Jedne ślicznie urosły inne nie, ale coś tam kwitnie i jest co powąchać bo ja lubię w nie we-tchnąć nos by poczuć ten różany zapach ;)
Lubicie róże to zapraszam :)
Ta przepięknie kwitnie przy altance, choć te deszcze strasznie płatki obtrącają
rosną sobie tam trzy sztuki jedna bardzo mizerna może przymarzła i dopiero  teraz odbija więc ma tylko 2 lub 3 kwiatki ;)

ta tutaj miała być pienna tylko coś jej to nie wychodzi hmmm ...przesadzić trzeba będzie i kupić nową albo może spróbuję szczepkę ukorzenić
I oczywiście mam róże na rondku uwielbiam te wielokwiatowe za ilość kwiatów ...żółtaczka przecudnie pachnie
ta z pierwszego planu czerwono - biała obecnie bordo
to i jeszcze jedno spojrzenie z drugiej strony
i coś się stało z mą czerwoną mała ok 30 cm i kwiatki też małe może 3-4 cm ...zostawię jeszcze na zimę i w przyszłym roku zobaczę - czy wykopać ?

a ta jest z drobnych okrywowych cudnych kwiatuszków
Dziękuje za wizytę miło mi Cię widzieć pozdrawiam serdecznie :)))



wtorek, 11 lipca 2017

Przeczytałam -Mróz Remigiusz " Tetralogia z komisarzem Forstem"

Seria mroczna strona z komisarzem Forstem dla osób co lubią thrillery
I błąd zrobiłam, że po każdej z książek słowa nie zapisałam bo teraz po 4 pozycjach całość mi się zlała i trudno  co kol wiek napisać, a przy okazji nie zdradzić jakiegoś istotnego szczegółu.

Pierwsza część to taki przedsmak  morderstwo i poszukiwanie zabójcy jakieś poszlaki, góra naciska a i z dziennikarzami trzeba się dogadać czyli jak mniemam piękną redaktorką. 480 2015r wy

Pięknie autor oprowadza nas po szlakach Tatr ścigając grasującego tam zabójce, a nasz komisarz zostaje wplątany w nie lada grę kto kogo ściga, gdzie te macki sięgają i kogo zaplatają ot wiele tajemnic do wyjaśniania ...
Ścigający też wpadł w kłopoty, a pomocnych dłoni brak oj ciężkie to chwile do przetrwania, ale przymykam oko nasz bohater to ten z tych co jest mocny i na powierzchnie zawsze wypłynie ;) 462 2016 r wy
Koło miejsca gdzie zostali zakwaterowani uchodźcy ginie turysta  - sytuacja robi się bardzo niebezpieczna.
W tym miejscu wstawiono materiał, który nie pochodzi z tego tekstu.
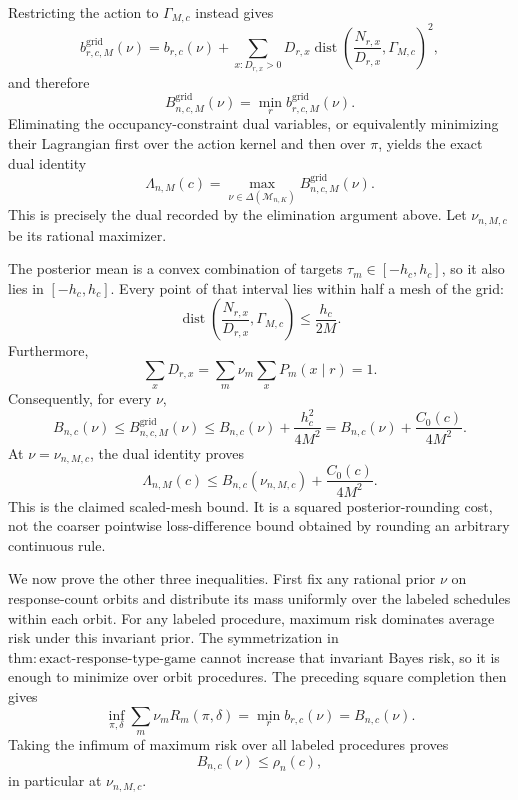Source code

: Restricting the action to \(\Gamma_{M,c}\) instead gives
\[
 b^{\mathrm{grid}}_{r,c,M}(\nu)
 =b_{r,c}(\nu)+
 \sum_{x:D_{r,x}>0}D_{r,x}
 \operatorname{dist}\!\left(
 \frac{N_{r,x}}{D_{r,x}},\Gamma_{M,c}\right)^2,
\]
and therefore
\[
 B^{\mathrm{grid}}_{n,c,M}(\nu)
 =\min_r b^{\mathrm{grid}}_{r,c,M}(\nu).
\]
Eliminating the occupancy-constraint dual variables, or equivalently minimizing their Lagrangian first over the action kernel and then over \(\pi\), yields the exact dual identity
\[
 \Lambda_{n,M}(c)
 =\max_{\nu\in\Delta(\mathcal M_{n,K})}
 B^{\mathrm{grid}}_{n,c,M}(\nu).
\]
This is precisely the dual recorded by the elimination argument above.  Let \(\nu_{n,M,c}\) be its rational maximizer.

The posterior mean is a convex combination of targets \(\tau_m\in[-h_c,h_c]\), so it also lies in \([-h_c,h_c]\).  Every point of that interval lies within half a mesh of the grid:
\[
 \operatorname{dist}\!\left(
 \frac{N_{r,x}}{D_{r,x}},\Gamma_{M,c}\right)
 \leq\frac{h_c}{2M}.
\]
Furthermore,
\[
 \sum_xD_{r,x}
 =\sum_m\nu_m\sum_xP_m(x\mid r)=1.
\]
Consequently, for every \(\nu\),
\[
 B_{n,c}(\nu)\leq B^{\mathrm{grid}}_{n,c,M}(\nu)
 \leq B_{n,c}(\nu)+\frac{h_c^2}{4M^2}
 =B_{n,c}(\nu)+\frac{C_0(c)}{4M^2}.
\]
At \(\nu=\nu_{n,M,c}\), the dual identity proves
\[
 \Lambda_{n,M}(c)
 \leq B_{n,c}(\nu_{n,M,c})+\frac{C_0(c)}{4M^2}.
\]
This is the claimed scaled-mesh bound.  It is a squared posterior-rounding cost, not the coarser pointwise loss-difference bound obtained by rounding an arbitrary continuous rule.

We now prove the other three inequalities.  First fix any rational prior \(\nu\) on response-count orbits and distribute its mass uniformly over the labeled schedules within each orbit.  For any labeled procedure, maximum risk dominates average risk under this invariant prior.  The symmetrization in \(\mathrm{thm:exact\text{-}response\text{-}type\text{-}game}\) cannot increase that invariant Bayes risk, so it is enough to minimize over orbit procedures.  The preceding square completion then gives
\[
 \inf_{\pi,\delta}\sum_m\nu_mR_m(\pi,\delta)
 =\min_rb_{r,c}(\nu)=B_{n,c}(\nu).
\]
Taking the infimum of maximum risk over all labeled procedures proves
\[
 B_{n,c}(\nu)\leq\rho_n(c),
\]
in particular at \(\nu_{n,M,c}\).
Otoczenie szaleje bo morderca nie śpi .... nasz komisarz jest w opałach, a ktoś ciągle ma go na oku i jeszcze nie powiedział ostatniego słowa  600st 2016 r wy


Ja liczyłam na kontynuacje( a autor zaczął odbiegać od tematu) co z naszą reporterką, tu mała odskocznia choć niezła ale mogła by być to oddzielna książka. I znowu autor zostawia sobie otwartą furtkę, bo na dobrą sprawę zostajemy z jedną wielką niewiadomą ;) 496 st 2017r wy

Cały cykl jest niezły i bardzo wciąga, ale i pozostawia niedopowiedzenia brak informacji odnośnie reporterki i męża pani prokurator oj może z tego być niezły tasiemiec tylko że po latach niestety zapomina się co było wcześniej ;)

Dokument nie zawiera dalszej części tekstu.